Hi it's Roey, I'm the co-founder of gerev.ai (singular sock in hebrew).

Gerev is a google-like search engine for workplace apps, it allows you to find everything from code snippets, conversations, or relevant docs.

It supports natural language queries so a query like: "how to setup test env for auth service?" yields (a snippet exracted from a confluence page):

  curl ...eu.amazonaws.com/setup_auth.sh | sh
  export PYTEST_PLUGINS=auth.test_plugin.AuthPlugin
  pytest -v --...

gerev is 100% self hosted, easy as "docker run"
Cool stuff! Excited to see where this goes
Thanks for sharing! Looks great, care to share your thoughts on the model decisions in the models.py file.
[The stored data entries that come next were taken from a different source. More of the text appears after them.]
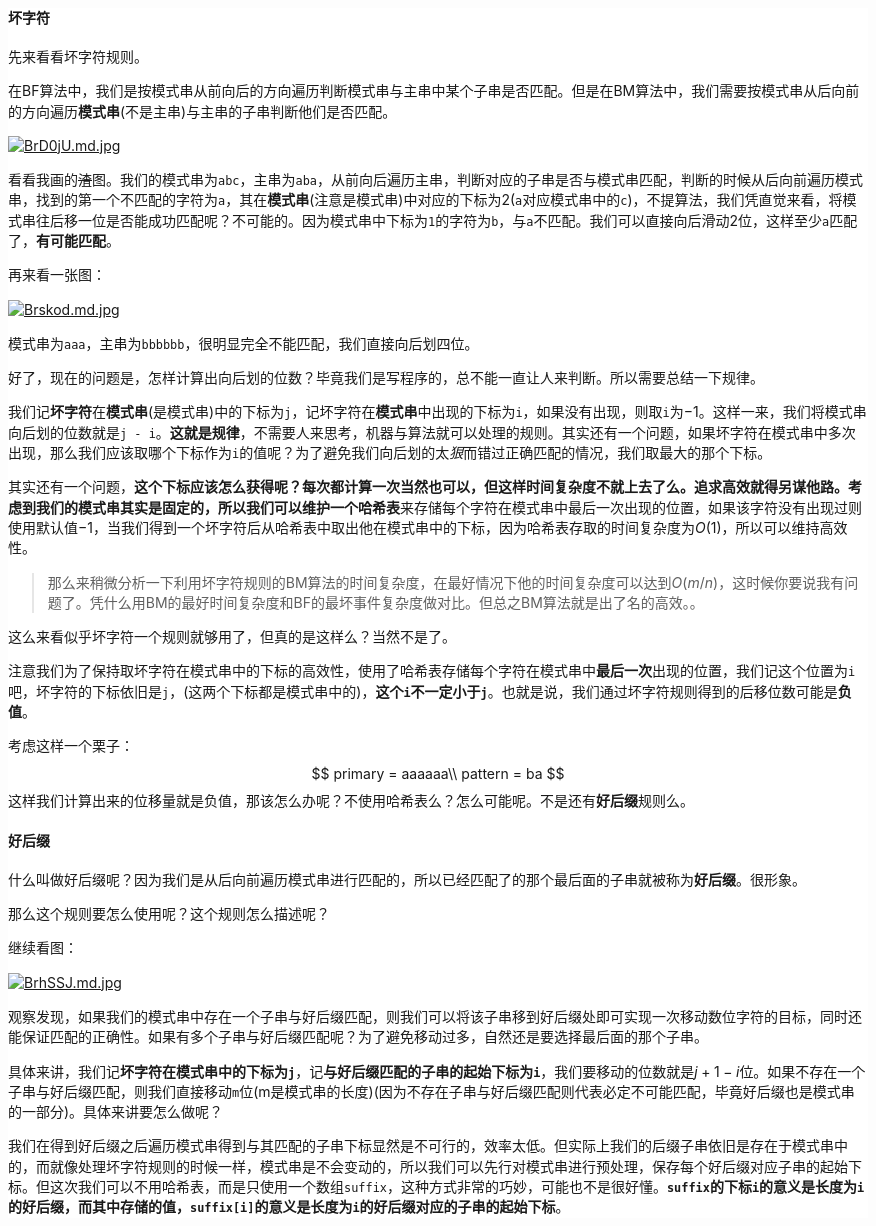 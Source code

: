 #### 坏字符

先来看看坏字符规则。

在BF算法中，我们是按模式串从前向后的方向遍历判断模式串与主串中某个子串是否匹配。但是在BM算法中，我们需要按模式串从后向前的方向遍历**模式串**(不是主串)与主串的子串判断他们是否匹配。

[![BrD0jU.md.jpg](https://s1.ax1x.com/2020/11/02/BrD0jU.md.jpg)](https://imgchr.com/i/BrD0jU)

看看我画的~~渣~~图。我们的模式串为`abc`，主串为`aba`，从前向后遍历主串，判断对应的子串是否与模式串匹配，判断的时候从后向前遍历模式串，找到的第一个不匹配的字符为`a`，其在**模式串**(注意是模式串)中对应的下标为2(`a`对应模式串中的`c`)，不提算法，我们凭直觉来看，将模式串往后移一位是否能成功匹配呢？不可能的。因为模式串中下标为`1`的字符为`b`，与`a`不匹配。我们可以直接向后滑动2位，这样至少`a`匹配了，**有可能匹配**。

再来看一张图：

[![Brskod.md.jpg](https://s1.ax1x.com/2020/11/02/Brskod.md.jpg)](https://imgchr.com/i/Brskod)

模式串为`aaa`，主串为`bbbbbb`，很明显完全不能匹配，我们直接向后划四位。

好了，现在的问题是，怎样计算出向后划的位数？毕竟我们是写程序的，总不能一直让人来判断。所以需要总结一下规律。

我们记**坏字符**在**模式串**(是模式串)中的下标为`j`，记坏字符在**模式串**中出现的下标为`i`，如果没有出现，则取`i`为$-1$。这样一来，我们将模式串向后划的位数就是`j - i`。**这就是规律**，不需要人来思考，机器与算法就可以处理的规则。其实还有一个问题，如果坏字符在模式串中多次出现，那么我们应该取哪个下标作为`i`的值呢？为了避免我们向后划的太*狠*而错过正确匹配的情况，我们取最大的那个下标。

其实还有一个问题，**这个下标应该怎么获得呢？**每次都计算一次当然也可以，但这样时间复杂度不就上去了么。追求高效就得另谋他路。考虑到我们的模式串其实是固定的，所以我们可以维护一个**哈希表**来存储每个字符在模式串中最后一次出现的位置，如果该字符没有出现过则使用默认值$-1$，当我们得到一个坏字符后从哈希表中取出他在模式串中的下标，因为哈希表存取的时间复杂度为$O(1)$，所以可以维持高效性。

> 那么来稍微分析一下利用坏字符规则的BM算法的时间复杂度，在最好情况下他的时间复杂度可以达到$O(m/n)$，这时候你要说我有问题了。凭什么用BM的最好时间复杂度和BF的最坏事件复杂度做对比。但总之BM算法就是出了名的高效。。

这么来看似乎坏字符一个规则就够用了，但真的是这样么？当然不是了。

注意我们为了保持取坏字符在模式串中的下标的高效性，使用了哈希表存储每个字符在模式串中**最后一次**出现的位置，我们记这个位置为`i`吧，坏字符的下标依旧是`j`，(这两个下标都是模式串中的)，**这个`i`不一定小于`j`**。也就是说，我们通过坏字符规则得到的后移位数可能是**负值**。

考虑这样一个栗子：
$$
primary = aaaaaa\\
pattern = ba
$$
这样我们计算出来的位移量就是负值，那该怎么办呢？不使用哈希表么？怎么可能呢。不是还有**好后缀**规则么。

#### 好后缀

什么叫做好后缀呢？因为我们是从后向前遍历模式串进行匹配的，所以已经匹配了的那个最后面的子串就被称为**好后缀**。很形象。

那么这个规则要怎么使用呢？这个规则怎么描述呢？

继续看图：

[![BrhSSJ.md.jpg](https://s1.ax1x.com/2020/11/02/BrhSSJ.md.jpg)](https://imgchr.com/i/BrhSSJ)

观察发现，如果我们的模式串中存在一个子串与好后缀匹配，则我们可以将该子串移到好后缀处即可实现一次移动数位字符的目标，同时还能保证匹配的正确性。如果有多个子串与好后缀匹配呢？为了避免移动过多，自然还是要选择最后面的那个子串。

具体来讲，我们记**坏字符在模式串中的下标为`j`**，记**与好后缀匹配的子串的起始下标为`i`**，我们要移动的位数就是$j + 1 - i$位。如果不存在一个子串与好后缀匹配，则我们直接移动`m`位(m是模式串的长度)(因为不存在子串与好后缀匹配则代表必定不可能匹配，毕竟好后缀也是模式串的一部分)。具体来讲要怎么做呢？

我们在得到好后缀之后遍历模式串得到与其匹配的子串下标显然是不可行的，效率太低。但实际上我们的后缀子串依旧是存在于模式串中的，而就像处理坏字符规则的时候一样，模式串是不会变动的，所以我们可以先行对模式串进行预处理，保存每个好后缀对应子串的起始下标。但这次我们可以不用哈希表，而是只使用一个数组`suffix`，这种方式非常的巧妙，可能也不是很好懂。**`suffix`的下标`i`的意义是长度为`i`的好后缀，而其中存储的值，`suffix[i]`的意义是长度为`i`的好后缀对应的子串的起始下标**。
I assume you have a take on the speed vs storage costs vs relevance quality (and/or licensing) of these models vs others here: https://huggingface.co/spaces/mteb/leaderboard and here: https://www.sbert.net/docs/pretrained_models.html:

bi_encoder = SentenceTransformer('multi-qa-MiniLM-L6-cos-v1')

cross_encoder_small = CrossEncoder('cross-encoder/ms-marco-TinyBERT-L-2-v2') cross_encoder_large = CrossEncoder('cross-encoder/ms-marco-MiniLM-L-6-v2')

qa_model = pipeline('question-answering', model='deepset/roberta-base-squad2')